Pushout trailers, Riggs says, are appropriate for three kinds of specialty applications: mobile transfer stations for small municipalities, hauling sludge, and hauling debris.
“A small municipality can collect solid waste in a pushout trailer with an auxiliary engine on the front and a roof with a 90-inch hydraulic opening in front, a side-swing door, and a rear tailgate rounded to withstand pressure. Residents bring garbage to the trailer and drop it into the roof opening if the trailer is in a pit, or into a small packer that ejects into the side of the trailer.

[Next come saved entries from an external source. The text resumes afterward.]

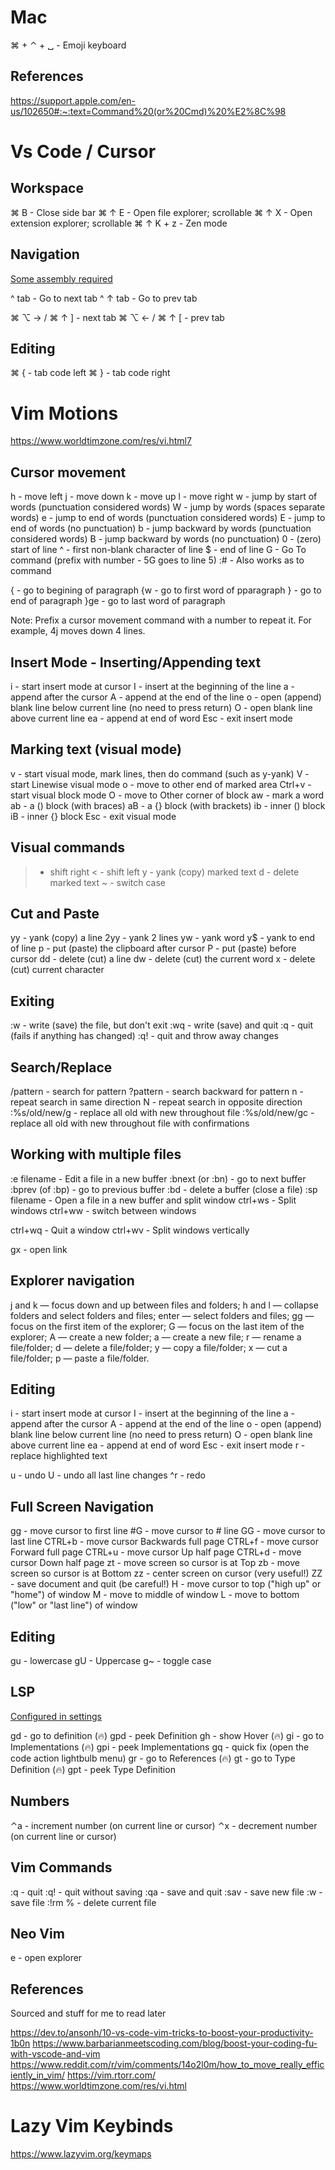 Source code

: # Mac
⌘ + ⌃ + ␣ - Emoji keyboard


## References 

https://support.apple.com/en-us/102650#:~:text=Command%20(or%20Cmd)%20%E2%8C%98


# Vs Code / Cursor

## Workspace

⌘ B     - Close side bar
⌘ ↑ E   - Open file explorer; scrollable
⌘ ↑ X   - Open extension explorer; scrollable
⌘ ↑ K + z   - Zen mode

## Navigation 

[Some assembly required](https://stackoverflow.com/questions/38957302/is-there-a-quick-change-tabs-function-in-visual-studio-code)

^ tab       - Go to next tab
^ ↑ tab     - Go to prev tab

⌘ ⌥ →  /  ⌘ ↑ ]  - next tab
⌘ ⌥ ←  /  ⌘ ↑ [  - prev tab

## Editing

⌘ {     - tab code left
⌘ }     - tab code right

# Vim Motions
https://www.worldtimzone.com/res/vi.html7

## Cursor movement

h   - move left
j   - move down
k   - move up
l   - move right
w   - jump by start of words (punctuation considered words)
W   - jump by words (spaces separate words)
e   - jump to end of words (punctuation considered words)
E   - jump to end of words (no punctuation)
b   - jump backward by words (punctuation considered words)
B   - jump backward by words (no punctuation)
0   - (zero) start of line
^   - first non-blank character of line
$   - end of line
G   - Go To command (prefix with number - 5G goes to line 5)
:#  - Also works as to command

{   - go to begining of paragraph 
{w  - go to first word of pparagraph 
}   - go to end of paragraph
}ge - go to last word of paragraph

Note: Prefix a cursor movement command with a number to repeat it. For example, 4j moves down 4 lines.

## Insert Mode - Inserting/Appending text

i     - start insert mode at cursor
I     - insert at the beginning of the line
a     - append after the cursor
A     - append at the end of the line
o     - open (append) blank line below current line (no need to press return)
O     - open blank line above current line
ea    - append at end of word
Esc   - exit insert mode

## Marking text (visual mode)

v       - start visual mode, mark lines, then do command (such as y-yank)
V       - start Linewise visual mode
o       - move to other end of marked area
Ctrl+v  - start visual block mode
O       - move to Other corner of block
aw      - mark a word
ab      - a () block (with braces)
aB      - a {} block (with brackets)
ib      - inner () block
iB      - inner {} block
Esc     - exit visual mode

## Visual commands

> - shift right
< - shift left
y - yank (copy) marked text
d - delete marked text
~ - switch case

## Cut and Paste

yy  - yank (copy) a line
2yy - yank 2 lines
yw  - yank word
y$  - yank to end of line
p   - put (paste) the clipboard after cursor
P   - put (paste) before cursor
dd  - delete (cut) a line
dw  - delete (cut) the current word
x   - delete (cut) current character

## Exiting

:w - write (save) the file, but don't exit
:wq - write (save) and quit
:q - quit (fails if anything has changed)
:q! - quit and throw away changes

## Search/Replace

/pattern        - search for pattern
?pattern        - search backward for pattern
n               - repeat search in same direction
N               - repeat search in opposite direction
:%s/old/new/g   - replace all old with new throughout file
:%s/old/new/gc  - replace all old with new throughout file with confirmations

## Working with multiple files

:e filename - Edit a file in a new buffer
:bnext (or :bn) - go to next buffer
:bprev (of :bp) - go to previous buffer
:bd - delete a buffer (close a file)
:sp filename - Open a file in a new buffer and split window
ctrl+ws - Split windows
ctrl+ww - switch between windows

ctrl+wq - Quit a window
ctrl+wv - Split windows vertically

gx  - open link

## Explorer navigation 

j and k — focus down and up between files and folders;
h and l — collapse folders and select folders and files;
enter   — select folders and files;
gg      — focus on the first item of the explorer;
G       — focus on the last item of the explorer;
A       — create a new folder;
a       — create a new file;
r       — rename a file/folder;
d       — delete a file/folder;
y       — copy a file/folder;
x       — cut a file/folder;
p       — paste a file/folder.

## Editing

i - start insert mode at cursor
I - insert at the beginning of the line
a - append after the cursor
A - append at the end of the line
o - open (append) blank line below current line (no need to press return)
O - open blank line above current line
ea - append at end of word
Esc - exit insert mode
r   - replace highlighted text

u   - undo
U   - undo all last line changes
^r  - redo


## Full Screen Navigation
<!-- https://www.reddit.com/r/vim/comments/14o2l0m/comment/jqayb0u/ -->

gg      - move cursor to first line
#G      - move cursor to # line
GG      - move cursor to last line
CTRL+b  - move cursor Backwards full page
CTRL+f  - move cursor Forward full page
CTRL+u  - move cursor Up half page
CTRL+d  - move cursor Down half page
zt      - move screen so cursor is at Top
zb      - move screen so cursor is at Bottom
zz      - center screen on cursor (very useful!)
ZZ      - save document and quit (be careful!)
H       - move cursor to top ("high up" or "home") of window
M       - move to middle of window
L       - move to bottom ("low" or "last line") of window

## Editing

gu  - lowercase
gU  - Uppercase
g~  - toggle case

## LSP 
[Configured in settings](https://dev.to/ansonh/10-vs-code-vim-tricks-to-boost-your-productivity-1b0n)

gd  - go to definition (🔥)
gpd - peek Definition
gh  - show Hover (🔥)
gi  - go to Implementations (🔥)
gpi - peek Implementations
gq  - quick fix (open the code action lightbulb menu)
gr  - go to References (🔥)
gt  - go to Type Definition (🔥)
gpt - peek Type Definition

## Numbers

⌃a  - increment number (on current line or cursor)
⌃x  - decrement number (on current line or cursor)

## Vim Commands

:q      - quit
:q!     - quit without saving
:qa     - save and quit
:sav    - save new file
:w      - save file
:!rm %  - delete current file

## Neo Vim
<leader>e   - open explorer

## References

Sourced and stuff for me to read later

https://dev.to/ansonh/10-vs-code-vim-tricks-to-boost-your-productivity-1b0n
https://www.barbarianmeetscoding.com/blog/boost-your-coding-fu-with-vscode-and-vim
https://www.reddit.com/r/vim/comments/14o2l0m/how_to_move_really_efficiently_in_vim/
https://vim.rtorr.com/
https://www.worldtimzone.com/res/vi.html


# Lazy Vim Keybinds

https://www.lazyvim.org/keymaps

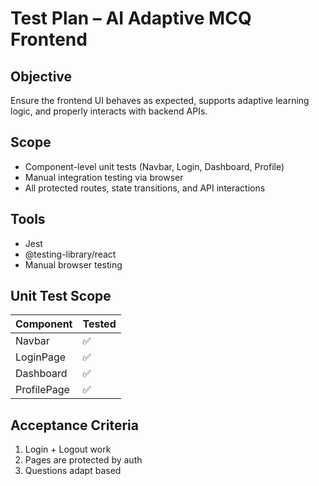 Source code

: # Test Plan – AI Adaptive MCQ Frontend

## Objective

Ensure the frontend UI behaves as expected, supports adaptive learning logic, and properly interacts with backend APIs.

## Scope

- Component-level unit tests (Navbar, Login, Dashboard, Profile)
- Manual integration testing via browser
- All protected routes, state transitions, and API interactions

## Tools

- Jest
- @testing-library/react
- Manual browser testing

## Unit Test Scope

| Component | Tested |
|-----------|--------|
| Navbar | ✅ |
| LoginPage | ✅ |
| Dashboard | ✅ |
| ProfilePage | ✅ |

## Acceptance Criteria

1. Login + Logout work
2. Pages are protected by auth
3. Questions adapt based
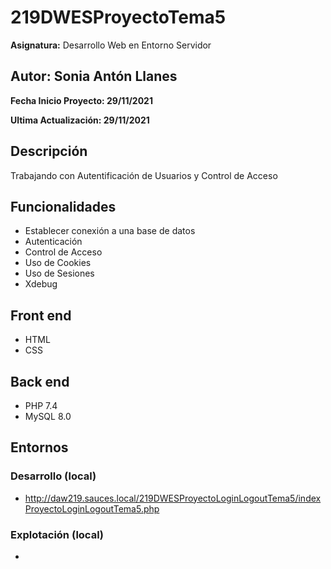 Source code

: # 219DWESProyectoTema5

**Asignatura:** Desarrollo Web en Entorno Servidor

## Autor: Sonia Antón Llanes

**Fecha Inicio Proyecto: 29/11/2021**

**Ultima Actualización: 29/11/2021**

## Descripción 
Trabajando con Autentificación de Usuarios y Control de Acceso

## Funcionalidades
- Establecer conexión a una base de datos
- Autenticación
- Control de Acceso
- Uso de Cookies
- Uso de Sesiones
- Xdebug


## Front end
- HTML
- CSS

## Back end
- PHP 7.4
- MySQL 8.0

## Entornos
### Desarrollo (local)
-  http://daw219.sauces.local/219DWESProyectoLoginLogoutTema5/indexProyectoLoginLogoutTema5.php
### Explotación (local)
-  
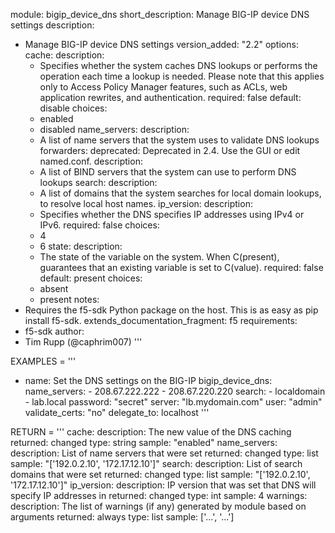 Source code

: module: bigip_device_dns
short_description: Manage BIG-IP device DNS settings
description:
  - Manage BIG-IP device DNS settings
version_added: "2.2"
options:
  cache:
    description:
      - Specifies whether the system caches DNS lookups or performs the
        operation each time a lookup is needed. Please note that this applies
        only to Access Policy Manager features, such as ACLs, web application
        rewrites, and authentication.
    required: false
    default: disable
    choices:
       - enabled
       - disabled
  name_servers:
    description:
      - A list of name servers that the system uses to validate DNS lookups
  forwarders:
    deprecated: Deprecated in 2.4. Use the GUI or edit named.conf.
    description:
      - A list of BIND servers that the system can use to perform DNS lookups
  search:
    description:
      - A list of domains that the system searches for local domain lookups,
        to resolve local host names.
  ip_version:
    description:
      - Specifies whether the DNS specifies IP addresses using IPv4 or IPv6.
    required: false
    choices:
      - 4
      - 6
  state:
    description:
      - The state of the variable on the system. When C(present), guarantees
        that an existing variable is set to C(value).
    required: false
    default: present
    choices:
      - absent
      - present
notes:
  - Requires the f5-sdk Python package on the host. This is as easy as pip
    install f5-sdk.
extends_documentation_fragment: f5
requirements:
  - f5-sdk
author:
  - Tim Rupp (@caphrim007)
'''

EXAMPLES = '''
- name: Set the DNS settings on the BIG-IP
  bigip_device_dns:
      name_servers:
          - 208.67.222.222
          - 208.67.220.220
      search:
          - localdomain
          - lab.local
      password: "secret"
      server: "lb.mydomain.com"
      user: "admin"
      validate_certs: "no"
  delegate_to: localhost
'''

RETURN = '''
cache:
    description: The new value of the DNS caching
    returned: changed
    type: string
    sample: "enabled"
name_servers:
    description: List of name servers that were set
    returned: changed
    type: list
    sample: "['192.0.2.10', '172.17.12.10']"
search:
    description: List of search domains that were set
    returned: changed
    type: list
    sample: "['192.0.2.10', '172.17.12.10']"
ip_version:
    description: IP version that was set that DNS will specify IP addresses in
    returned: changed
    type: int
    sample: 4
warnings:
    description: The list of warnings (if any) generated by module based on arguments
    returned: always
    type: list
    sample: ['...', '...']

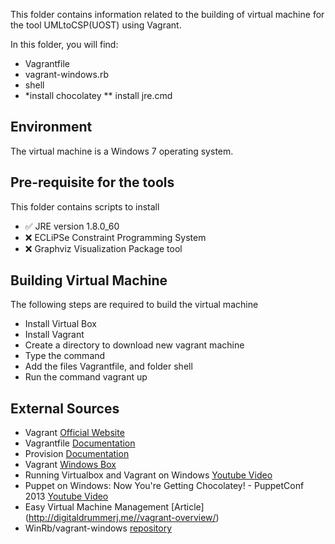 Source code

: This folder contains information related to the building of virtual machine for the tool UMLtoCSP(UOST) using Vagrant.

In this folder, you will find:
* Vagrantfile
* vagrant-windows.rb
* shell
* *install chocolatey
** install jre.cmd

Environment
-----
The virtual machine is a Windows 7 operating system.

Pre-requisite for the tools
-----
This folder contains scripts to install 
* :white_check_mark: JRE version 1.8.0_60  
* :x: ECLiPSe Constraint Programming System
* :x: Graphviz Visualization Package tool

Building Virtual Machine
-----
The following steps are required to build the virtual machine
* Install Virtual Box
* Install Vagrant
* Create a directory to download new vagrant machine
* Type the command
* Add the files Vagrantfile, and folder shell
* Run the command vagrant up

External Sources
------
* Vagrant [Official Website](https://www.vagrantup.com/)
* Vagrantfile [Documentation](https://docs.vagrantup.com/v2/vagrantfile/index.html)
* Provision [Documentation](https://docs.vagrantup.com/v2/provisioning/index.html)
* Vagrant [Windows Box](https://atlas.hashicorp.com/modernIE/boxes/w7-ie11)
* Running Virtualbox and Vagrant on Windows [Youtube Video](https://www.youtube.com/watch?v=Jkf5g7L9dSE)
* Puppet on Windows: Now You're Getting Chocolatey! - PuppetConf 2013 [Youtube Video](https://www.youtube.com/watch?v=Im30wziOrBs)
* Easy Virtual Machine Management [Article] (http://digitaldrummerj.me//vagrant-overview/)
* WinRb/vagrant-windows [repository](https://github.com/WinRb/vagrant-windows)
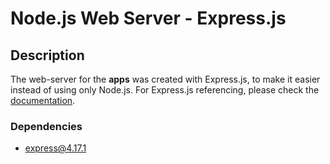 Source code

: # Node.js Web Server - Express.js

## Description

The web-server for the **apps** was created with Express.js, to make it easier instead of using only Node.js.
For Express.js referencing, please check the [documentation](https://expressjs.com/).


### Dependencies

- express@4.17.1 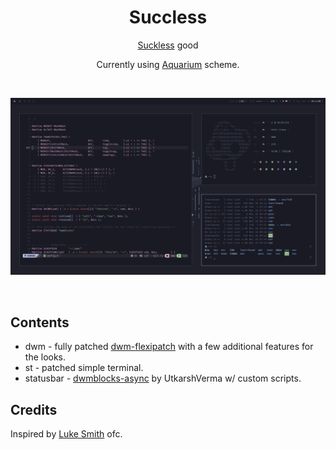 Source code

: <div align="center">
  <h1> Succless </h1>
  <a href="https://suckless.org/">Suckless</a> good
  
  Currently using <a href="https://github.com/FrenzyExists/aquarium-vim">Aquarium</a> scheme.
</div>
<br>

![dwm_ss](dwm_ss.png)

<br>

## Contents
- dwm - fully patched [dwm-flexipatch](https://github.com/bakkeby/dwm-flexipatch) with a few additional features for the looks.
- st - patched simple terminal.
- statusbar - [dwmblocks-async](https://github.com/UtkarshVerma/dwmblocks-async) by UtkarshVerma w/ custom scripts.

## Credits
Inspired by [Luke Smith](https://github.com/LukeSmithxyz) ofc.

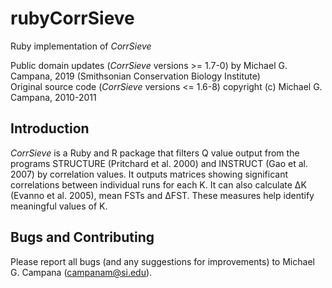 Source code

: # rubyCorrSieve
Ruby implementation of *CorrSieve*

Public domain updates (*CorrSieve* versions >= 1.7-0) by Michael G. Campana, 2019 (Smithsonian Conservation Biology Institute)  
Original source code (*CorrSieve* versions <= 1.6-8) copyright (c) Michael G. Campana, 2010-2011  

## Introduction
*CorrSieve* is a Ruby and R package that filters Q value output from the programs STRUCTURE (Pritchard et al. 2000) and INSTRUCT (Gao et al. 2007) by correlation values. It outputs matrices showing significant correlations between individual runs for each K. It can also calculate ΔK (Evanno et al. 2005), mean FSTs and ΔFST. These measures help identify meaningful values of K.  

## Bugs and Contributing
Please report all bugs (and any suggestions for improvements) to Michael G. Campana (campanam@si.edu).  
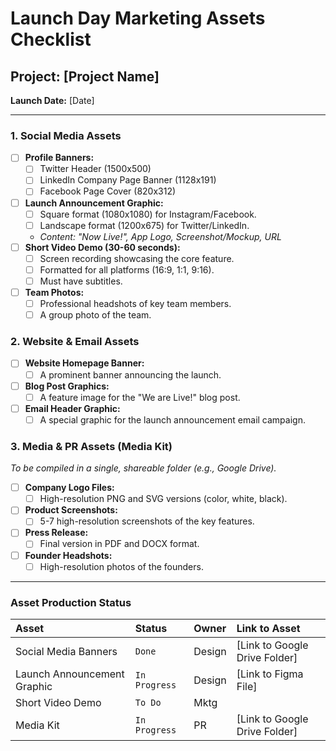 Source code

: 
# Launch Day Marketing Assets Checklist

## Project: [Project Name]
**Launch Date:** [Date]

---

### 1. Social Media Assets

- [ ] **Profile Banners:**
  - [ ] Twitter Header (1500x500)
  - [ ] LinkedIn Company Page Banner (1128x191)
  - [ ] Facebook Page Cover (820x312)
- [ ] **Launch Announcement Graphic:**
  - [ ] Square format (1080x1080) for Instagram/Facebook.
  - [ ] Landscape format (1200x675) for Twitter/LinkedIn.
  - *Content: "Now Live!", App Logo, Screenshot/Mockup, URL*
- [ ] **Short Video Demo (30-60 seconds):**
  - [ ] Screen recording showcasing the core feature.
  - [ ] Formatted for all platforms (16:9, 1:1, 9:16).
  - [ ] Must have subtitles.
- [ ] **Team Photos:**
  - [ ] Professional headshots of key team members.
  - [ ] A group photo of the team.

### 2. Website & Email Assets

- [ ] **Website Homepage Banner:**
  - [ ] A prominent banner announcing the launch.
- [ ] **Blog Post Graphics:**
  - [ ] A feature image for the "We are Live!" blog post.
- [ ] **Email Header Graphic:**
  - [ ] A special graphic for the launch announcement email campaign.

### 3. Media & PR Assets (Media Kit)
*To be compiled in a single, shareable folder (e.g., Google Drive).*

- [ ] **Company Logo Files:**
  - [ ] High-resolution PNG and SVG versions (color, white, black).
- [ ] **Product Screenshots:**
  - [ ] 5-7 high-resolution screenshots of the key features.
- [ ] **Press Release:**
  - [ ] Final version in PDF and DOCX format.
- [ ] **Founder Headshots:**
  - [ ] High-resolution photos of the founders.

---
### Asset Production Status

| Asset                            | Status      | Owner | Link to Asset                                 |
| :------------------------------- | :---------- | :---- | :-------------------------------------------- |
| Social Media Banners             | `Done`      | Design| [Link to Google Drive Folder]                   |
| Launch Announcement Graphic      | `In Progress` | Design| [Link to Figma File]                            |
| Short Video Demo                 | `To Do`     | Mktg  |                                               |
| Media Kit                        | `In Progress` | PR    | [Link to Google Drive Folder]                   |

“The quantities coming in daily aren’t enough to fill the trailer. Each day the engine compresses the load, then pulls the blade to the front again, and people dump more stuff in. Once or twice a week it travels to the landfill and unloads.” In the evenings, transfer-station personnel can close the side door and roof to contain odors. Riggs says such a trailer must be fully enclosed and leak-resistant.
“A pushout trailer is good at containing leakage,” he notes, “so it’s a leak-proof way to haul sludge, which has a high water content, and it has excellent side and floor cleanout with wet materials. Typically this is an open-top application with a vinyl cover.”
Riggs recommends pushout trailers for hauling hurricane debris and construction and demolition waste because it’s the safest way to remove such debris from a trailer. “People are dropping stuff that you don’t want to drop into a live-floor trailer,” he says. “A pushout trailer can haul more cubic yards than a dump trailer, and keeping the trailer on the ground to unload is safer. Tree stumps and other hurricane debris want to hang up in a tipper trailer. So does big, bulky construction waste, such as boards, rebar, and piping."
Author's Bio: George Leposky is a science and technology writer based in Miami, FL.